(Records from a dataset)
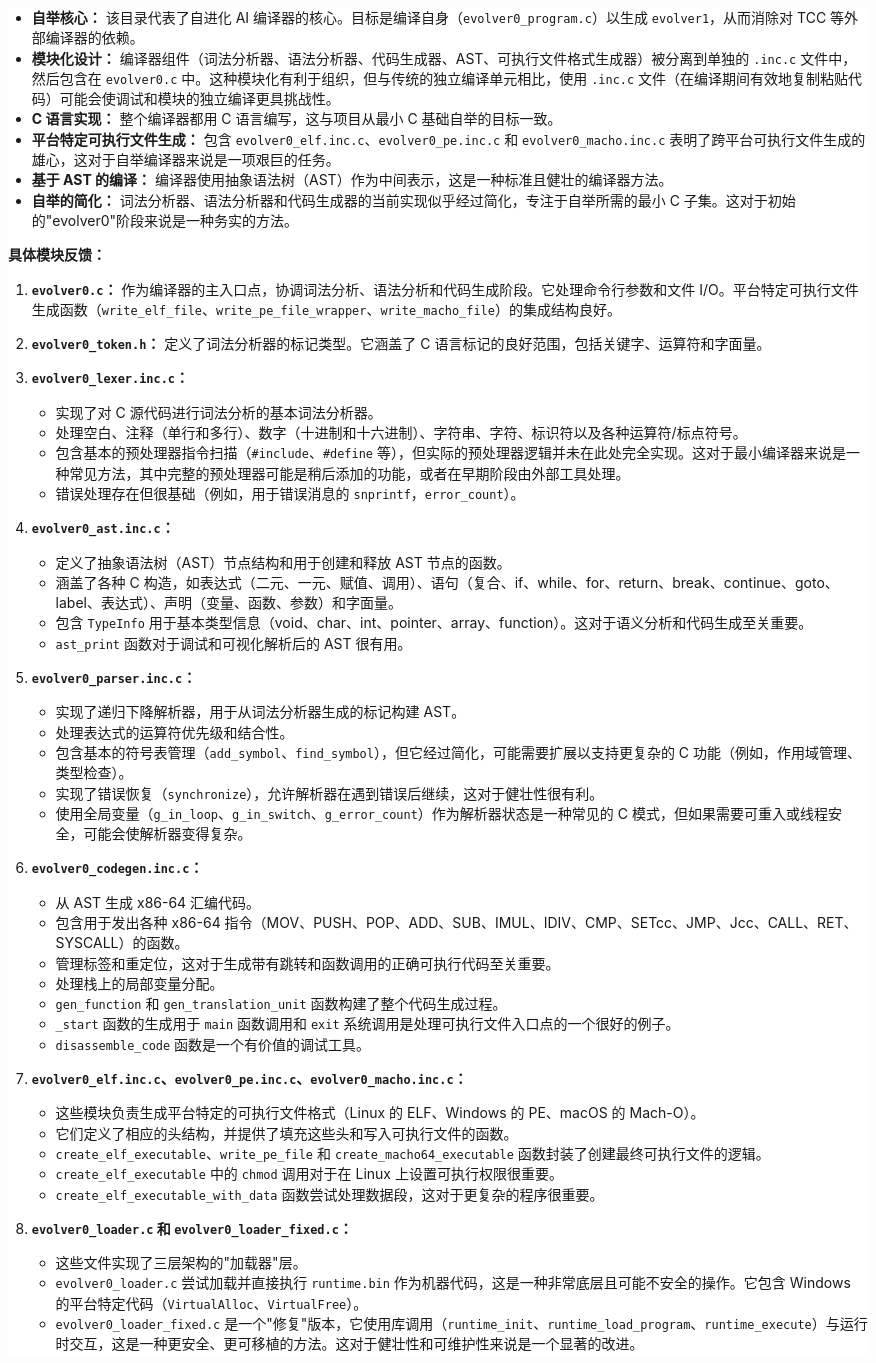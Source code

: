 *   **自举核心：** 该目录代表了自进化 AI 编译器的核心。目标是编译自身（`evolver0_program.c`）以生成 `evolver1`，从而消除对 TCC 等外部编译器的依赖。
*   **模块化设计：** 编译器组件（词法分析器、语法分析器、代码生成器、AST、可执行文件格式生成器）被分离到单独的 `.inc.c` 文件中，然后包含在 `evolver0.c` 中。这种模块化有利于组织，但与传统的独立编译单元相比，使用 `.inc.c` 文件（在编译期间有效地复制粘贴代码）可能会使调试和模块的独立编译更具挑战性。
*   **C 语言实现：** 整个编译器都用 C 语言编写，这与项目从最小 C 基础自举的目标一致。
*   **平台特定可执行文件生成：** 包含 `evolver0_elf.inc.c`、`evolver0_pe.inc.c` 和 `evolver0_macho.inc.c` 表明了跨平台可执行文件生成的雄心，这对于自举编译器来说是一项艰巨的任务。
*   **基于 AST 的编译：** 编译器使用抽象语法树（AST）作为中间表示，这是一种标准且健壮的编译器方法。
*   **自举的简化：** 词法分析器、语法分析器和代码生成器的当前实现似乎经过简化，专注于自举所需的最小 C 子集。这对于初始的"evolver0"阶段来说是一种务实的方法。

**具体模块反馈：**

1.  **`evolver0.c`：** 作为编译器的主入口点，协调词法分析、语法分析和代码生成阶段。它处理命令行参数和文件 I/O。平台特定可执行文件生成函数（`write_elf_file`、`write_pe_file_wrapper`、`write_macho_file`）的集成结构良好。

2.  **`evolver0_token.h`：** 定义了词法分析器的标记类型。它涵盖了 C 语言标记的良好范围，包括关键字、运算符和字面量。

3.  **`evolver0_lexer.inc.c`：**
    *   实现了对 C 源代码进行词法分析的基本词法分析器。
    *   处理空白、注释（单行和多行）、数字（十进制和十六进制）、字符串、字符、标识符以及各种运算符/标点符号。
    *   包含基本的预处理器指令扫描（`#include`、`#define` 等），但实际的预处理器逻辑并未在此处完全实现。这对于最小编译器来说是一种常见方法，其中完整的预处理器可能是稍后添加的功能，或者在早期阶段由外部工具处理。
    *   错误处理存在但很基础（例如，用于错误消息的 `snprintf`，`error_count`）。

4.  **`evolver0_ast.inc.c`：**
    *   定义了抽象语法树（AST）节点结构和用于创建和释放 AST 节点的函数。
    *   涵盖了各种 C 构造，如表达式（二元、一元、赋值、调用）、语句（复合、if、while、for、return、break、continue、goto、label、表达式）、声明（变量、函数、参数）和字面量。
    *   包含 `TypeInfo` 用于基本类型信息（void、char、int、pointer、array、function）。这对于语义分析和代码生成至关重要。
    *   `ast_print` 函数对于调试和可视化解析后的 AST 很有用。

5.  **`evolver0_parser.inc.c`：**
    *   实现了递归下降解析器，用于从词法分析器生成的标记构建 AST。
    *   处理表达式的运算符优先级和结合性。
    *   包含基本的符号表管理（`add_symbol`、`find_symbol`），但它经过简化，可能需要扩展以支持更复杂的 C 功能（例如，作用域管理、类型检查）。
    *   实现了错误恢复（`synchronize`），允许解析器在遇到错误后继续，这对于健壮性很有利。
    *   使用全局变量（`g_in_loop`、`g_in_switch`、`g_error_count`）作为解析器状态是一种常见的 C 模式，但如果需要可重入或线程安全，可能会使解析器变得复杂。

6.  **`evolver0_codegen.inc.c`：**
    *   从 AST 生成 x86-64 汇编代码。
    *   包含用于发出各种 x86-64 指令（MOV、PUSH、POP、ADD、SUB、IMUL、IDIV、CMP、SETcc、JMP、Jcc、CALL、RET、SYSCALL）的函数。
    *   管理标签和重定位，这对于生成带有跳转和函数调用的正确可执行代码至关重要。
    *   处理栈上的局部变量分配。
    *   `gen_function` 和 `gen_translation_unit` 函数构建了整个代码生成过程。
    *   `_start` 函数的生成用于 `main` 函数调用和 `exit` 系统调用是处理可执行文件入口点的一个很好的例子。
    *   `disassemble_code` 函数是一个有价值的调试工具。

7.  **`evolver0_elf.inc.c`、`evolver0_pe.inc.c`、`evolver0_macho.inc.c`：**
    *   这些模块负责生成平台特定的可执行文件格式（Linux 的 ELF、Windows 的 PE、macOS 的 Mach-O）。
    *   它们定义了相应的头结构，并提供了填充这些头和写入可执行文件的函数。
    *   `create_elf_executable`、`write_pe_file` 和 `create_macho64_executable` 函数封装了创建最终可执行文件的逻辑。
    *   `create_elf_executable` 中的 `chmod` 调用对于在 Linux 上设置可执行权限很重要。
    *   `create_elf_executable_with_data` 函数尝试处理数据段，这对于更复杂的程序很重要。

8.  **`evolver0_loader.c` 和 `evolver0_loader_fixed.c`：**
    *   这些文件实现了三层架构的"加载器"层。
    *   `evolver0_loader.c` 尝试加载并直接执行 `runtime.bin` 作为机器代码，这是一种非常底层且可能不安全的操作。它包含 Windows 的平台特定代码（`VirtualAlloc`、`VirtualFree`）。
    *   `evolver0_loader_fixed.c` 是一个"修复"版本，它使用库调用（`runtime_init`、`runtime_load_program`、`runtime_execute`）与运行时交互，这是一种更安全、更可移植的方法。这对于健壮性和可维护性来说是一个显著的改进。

The problem:
The task calls for every line of the data to be returned exactly, without pictures.

Answer box:
Source code

: *   **自举核心：** 该目录代表了自进化 AI 编译器的核心。目标是编译自身（`evolver0_program.c`）以生成 `evolver1`，从而消除对 TCC 等外部编译器的依赖。
*   **模块化设计：** 编译器组件（词法分析器、语法分析器、代码生成器、AST、可执行文件格式生成器）被分离到单独的 `.inc.c` 文件中，然后包含在 `evolver0.c` 中。这种模块化有利于组织，但与传统的独立编译单元相比，使用 `.inc.c` 文件（在编译期间有效地复制粘贴代码）可能会使调试和模块的独立编译更具挑战性。
*   **C 语言实现：** 整个编译器都用 C 语言编写，这与项目从最小 C 基础自举的目标一致。
*   **平台特定可执行文件生成：** 包含 `evolver0_elf.inc.c`、`evolver0_pe.inc.c` 和 `evolver0_macho.inc.c` 表明了跨平台可执行文件生成的雄心，这对于自举编译器来说是一项艰巨的任务。
*   **基于 AST 的编译：** 编译器使用抽象语法树（AST）作为中间表示，这是一种标准且健壮的编译器方法。
*   **自举的简化：** 词法分析器、语法分析器和代码生成器的当前实现似乎经过简化，专注于自举所需的最小 C 子集。这对于初始的"evolver0"阶段来说是一种务实的方法。

**具体模块反馈：**

1.  **`evolver0.c`：** 作为编译器的主入口点，协调词法分析、语法分析和代码生成阶段。它处理命令行参数和文件 I/O。平台特定可执行文件生成函数（`write_elf_file`、`write_pe_file_wrapper`、`write_macho_file`）的集成结构良好。

2.  **`evolver0_token.h`：** 定义了词法分析器的标记类型。它涵盖了 C 语言标记的良好范围，包括关键字、运算符和字面量。

3.  **`evolver0_lexer.inc.c`：**
    *   实现了对 C 源代码进行词法分析的基本词法分析器。
    *   处理空白、注释（单行和多行）、数字（十进制和十六进制）、字符串、字符、标识符以及各种运算符/标点符号。
    *   包含基本的预处理器指令扫描（`#include`、`#define` 等），但实际的预处理器逻辑并未在此处完全实现。这对于最小编译器来说是一种常见方法，其中完整的预处理器可能是稍后添加的功能，或者在早期阶段由外部工具处理。
    *   错误处理存在但很基础（例如，用于错误消息的 `snprintf`，`error_count`）。

4.  **`evolver0_ast.inc.c`：**
    *   定义了抽象语法树（AST）节点结构和用于创建和释放 AST 节点的函数。
    *   涵盖了各种 C 构造，如表达式（二元、一元、赋值、调用）、语句（复合、if、while、for、return、break、continue、goto、label、表达式）、声明（变量、函数、参数）和字面量。
    *   包含 `TypeInfo` 用于基本类型信息（void、char、int、pointer、array、function）。这对于语义分析和代码生成至关重要。
    *   `ast_print` 函数对于调试和可视化解析后的 AST 很有用。

5.  **`evolver0_parser.inc.c`：**
    *   实现了递归下降解析器，用于从词法分析器生成的标记构建 AST。
    *   处理表达式的运算符优先级和结合性。
    *   包含基本的符号表管理（`add_symbol`、`find_symbol`），但它经过简化，可能需要扩展以支持更复杂的 C 功能（例如，作用域管理、类型检查）。
    *   实现了错误恢复（`synchronize`），允许解析器在遇到错误后继续，这对于健壮性很有利。
    *   使用全局变量（`g_in_loop`、`g_in_switch`、`g_error_count`）作为解析器状态是一种常见的 C 模式，但如果需要可重入或线程安全，可能会使解析器变得复杂。

6.  **`evolver0_codegen.inc.c`：**
    *   从 AST 生成 x86-64 汇编代码。
    *   包含用于发出各种 x86-64 指令（MOV、PUSH、POP、ADD、SUB、IMUL、IDIV、CMP、SETcc、JMP、Jcc、CALL、RET、SYSCALL）的函数。
    *   管理标签和重定位，这对于生成带有跳转和函数调用的正确可执行代码至关重要。
    *   处理栈上的局部变量分配。
    *   `gen_function` 和 `gen_translation_unit` 函数构建了整个代码生成过程。
    *   `_start` 函数的生成用于 `main` 函数调用和 `exit` 系统调用是处理可执行文件入口点的一个很好的例子。
    *   `disassemble_code` 函数是一个有价值的调试工具。

7.  **`evolver0_elf.inc.c`、`evolver0_pe.inc.c`、`evolver0_macho.inc.c`：**
    *   这些模块负责生成平台特定的可执行文件格式（Linux 的 ELF、Windows 的 PE、macOS 的 Mach-O）。
    *   它们定义了相应的头结构，并提供了填充这些头和写入可执行文件的函数。
    *   `create_elf_executable`、`write_pe_file` 和 `create_macho64_executable` 函数封装了创建最终可执行文件的逻辑。
    *   `create_elf_executable` 中的 `chmod` 调用对于在 Linux 上设置可执行权限很重要。
    *   `create_elf_executable_with_data` 函数尝试处理数据段，这对于更复杂的程序很重要。

8.  **`evolver0_loader.c` 和 `evolver0_loader_fixed.c`：**
    *   这些文件实现了三层架构的"加载器"层。
    *   `evolver0_loader.c` 尝试加载并直接执行 `runtime.bin` 作为机器代码，这是一种非常底层且可能不安全的操作。它包含 Windows 的平台特定代码（`VirtualAlloc`、`VirtualFree`）。
    *   `evolver0_loader_fixed.c` 是一个"修复"版本，它使用库调用（`runtime_init`、`runtime_load_program`、`runtime_execute`）与运行时交互，这是一种更安全、更可移植的方法。这对于健壮性和可维护性来说是一个显著的改进。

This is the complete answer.